[Saved data entries]

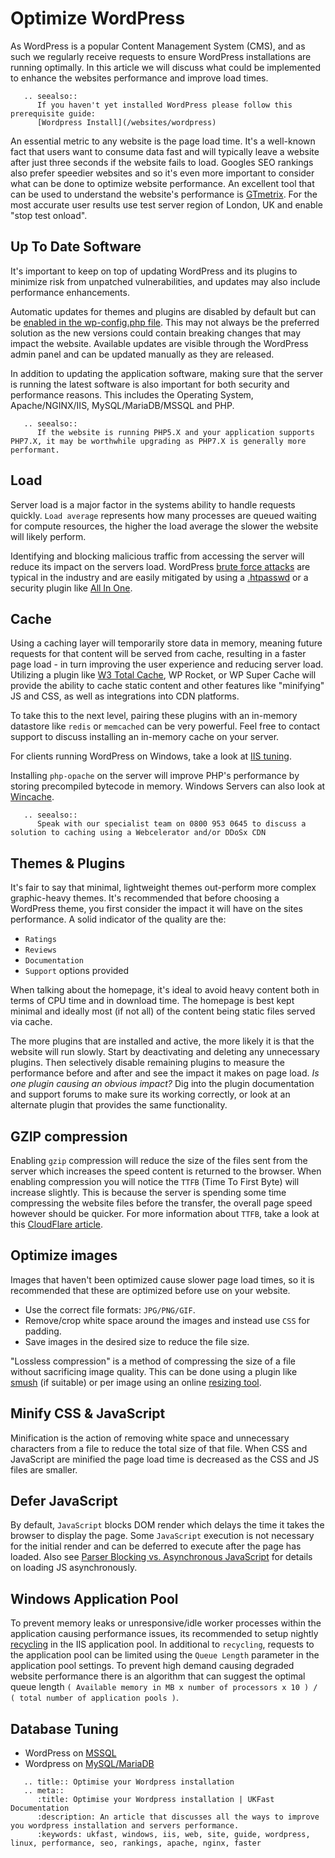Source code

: # Optimize WordPress

As WordPress is a popular Content Management System (CMS), and as such we regularly receive requests to ensure WordPress installations are running optimally. In this article we will discuss what could be implemented to enhance the websites performance and improve load times.

```eval_rst
   .. seealso::
      If you haven't yet installed WordPress please follow this prerequisite guide:
      [Wordpress Install](/websites/wordpress)
```

An essential metric to any website is the page load time. It's a well-known fact that users want to consume data fast and will typically leave a website after just three seconds if the website fails to load. Googles SEO rankings also prefer speedier websites and so it's even more important to consider what can be done to optimize website performance.
An excellent tool that can be used to understand the website's performance is [GTmetrix](https://gtmetrix.com/). For the most accurate user results use test server region of London, UK and enable "stop test onload".

## Up To Date Software
It's important to keep on top of updating WordPress and its plugins to minimize risk from unpatched vulnerabilities, and updates may also include performance enhancements.

Automatic updates for themes and plugins are disabled by default but can be [enabled in the wp-config.php file](https://wordpress.org/support/article/configuring-automatic-background-updates/). This may not always be the preferred solution as the new versions could contain breaking changes that may impact the website. Available updates are visible through the WordPress admin panel and can be updated manually as they are released. 

In addition to updating the application software, making sure that the server is running the latest software is also important for both security and performance reasons. This includes the Operating System, Apache/NGINX/IIS, MySQL/MariaDB/MSSQL and PHP. 

```eval_rst
   .. seealso::
      If the website is running PHP5.X and your application supports PHP7.X, it may be worthwhile upgrading as PHP7.X is generally more performant.
```

## Load
Server load is a major factor in the systems ability to handle requests quickly. `Load average` represents how many processes are queued waiting for compute resources, the higher the load average the slower the website will likely perform. 

Identifying and blocking malicious traffic from accessing the server will reduce its impact on the servers load. WordPress [brute force attacks](https://wordpress.org/support/article/brute-force-attacks/) are typical in the industry and are easily mitigated by using a [.htpasswd](https://wordpress.org/support/article/brute-force-attacks/#password-protect-wp-login-php) or a security plugin like [All In One](https://wordpress.org/plugins/all-in-one-wp-security-and-firewall/).

## Cache
Using a caching layer will temporarily store data in memory, meaning future requests for that content will be served from cache, resulting in a faster page load - in turn improving the user experience and reducing server load. Utilizing a plugin like [W3 Total Cache](https://en-gb.wordpress.org/plugins/w3-total-cache/), WP Rocket, or WP Super Cache will provide the ability to cache static content and other features like "minifying" JS and CSS, as well as integrations into CDN platforms.

To take this to the next level, pairing these plugins with an in-memory datastore like `redis` or `memcached` can be very powerful. Feel free to contact support to discuss installing an in-memory cache on your server.

For clients running WordPress on Windows, take a look at [IIS tuning](/operatingsystems/windows/iis/tuning).

Installing `php-opache` on the server will improve PHP's performance by storing precompiled bytecode in memory. Windows Servers can also look at [Wincache](https://www.php.net/wincache).

```eval_rst
   .. seealso::
      Speak with our specialist team on 0800 953 0645 to discuss a solution to caching using a Webcelerator and/or DDoSx CDN
```

## Themes & Plugins
It's fair to say that minimal, lightweight themes out-perform more complex graphic-heavy themes. It's recommended that before choosing a WordPress theme, you first consider the impact it will have on the sites performance. A solid indicator of the quality are the:
* `Ratings`
* `Reviews`
* `Documentation` 
* `Support` options provided

When talking about the homepage, it's ideal to avoid heavy content both in terms of CPU time and in download time. The homepage is best kept minimal and ideally most (if not all) of the content being static files served via cache.

The more plugins that are installed and active, the more likely it is that the website will run slowly. Start by deactivating and deleting any unnecessary plugins. Then selectively disable remaining plugins to measure the performance before and after and see the impact it makes on page load. *Is one plugin causing an obvious impact?* Dig into the plugin documentation and support forums to make sure its working correctly, or look at an alternate plugin that provides the same functionality.

## GZIP compression
Enabling `gzip` compression will reduce the size of the files sent from the server which increases the speed content is returned to the browser. When enabling compression you will notice the `TTFB` (Time To First Byte) will increase slightly. This is because the server is spending some time compressing the website files before the transfer, the overall page speed however should be quicker. For more information about `TTFB`, take a look at this [CloudFlare article](https://blog.cloudflare.com/ttfb-time-to-first-byte-considered-meaningles/).

## Optimize images
Images that haven't been optimized cause slower page load times, so it is recommended that these are optimized before use on your website.

- Use the correct file formats: `JPG/PNG/GIF`.
- Remove/crop white space around the images and instead use `CSS` for padding.
- Save images in the desired size to reduce the file size. 

"Lossless compression" is a method of compressing the size of a file without sacrificing image quality. This can be done using a plugin like [smush](https://en-gb.wordpress.org/plugins/wp-smushit/) (if suitable) or per image using an online [resizing tool](https://tinypng.com/). 

## Minify CSS & JavaScript
Minification is the action of removing white space and unnecessary characters from a file to reduce the total size of that file. When CSS and JavaScript are minified the page load time is decreased as the CSS and JS files are smaller.

## Defer JavaScript
By default, `JavaScript` blocks DOM render which delays the time it takes the browser to display the page. Some `JavaScript` execution is not necessary for the initial render and can be deferred to execute after the page has loaded. Also see [Parser Blocking vs. Asynchronous JavaScript](https://developers.google.com/web/fundamentals/performance/critical-rendering-path/adding-interactivity-with-javascript#parser_blocking_versus_asynchronous_javascript) for details on loading JS asynchronously.

## Windows Application Pool 

To prevent memory leaks or unresponsive/idle worker processes within the application causing performance issues, its recommended to setup nightly [recycling](https://docs.microsoft.com/en-us/iis/configuration/system.applicationhost/applicationpools/add/recycling/) in the IIS application pool. In additional to `recycling`, requests to the application pool can be limited using the `Queue Length` parameter in the application pool settings. To prevent high demand causing degraded website performance there is an algorithm that can suggest the optimal queue length  `( Available memory in MB x number of processors x 10 ) / ( total number of application pools )`. 

## Database Tuning

- WordPress on [MSSQL](https://docs.ukfast.co.uk/operatingsystems/windows/mssql/performancedashboard.html) 
- Wordpress on [MySQL/MariaDB](https://docs.ukfast.co.uk/operatingsystems/linux/mysql/troubleshooting.html)

```eval_rst
   .. title:: Optimise your Wordpress installation
   .. meta::
      :title: Optimise your Wordpress installation | UKFast Documentation
      :description: An article that discusses all the ways to improve you wordpress installation and servers performance.
      :keywords: ukfast, windows, iis, web, site, guide, wordpress, linux, performance, seo, rankings, apache, nginx, faster
```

▸ **Exercise directions**:
Search the lines above for the string "quality", then show every one that has it.

▸ **Result below**:
It's fair to say that minimal, lightweight themes out-perform more complex graphic-heavy themes. It's recommended that before choosing a WordPress theme, you first consider the impact it will have on the sites performance. A solid indicator of the quality are the:
"Lossless compression" is a method of compressing the size of a file without sacrificing image quality. This can be done using a plugin like [smush](https://en-gb.wordpress.org/plugins/wp-smushit/) (if suitable) or per image using an online [resizing tool](https://tinypng.com/). 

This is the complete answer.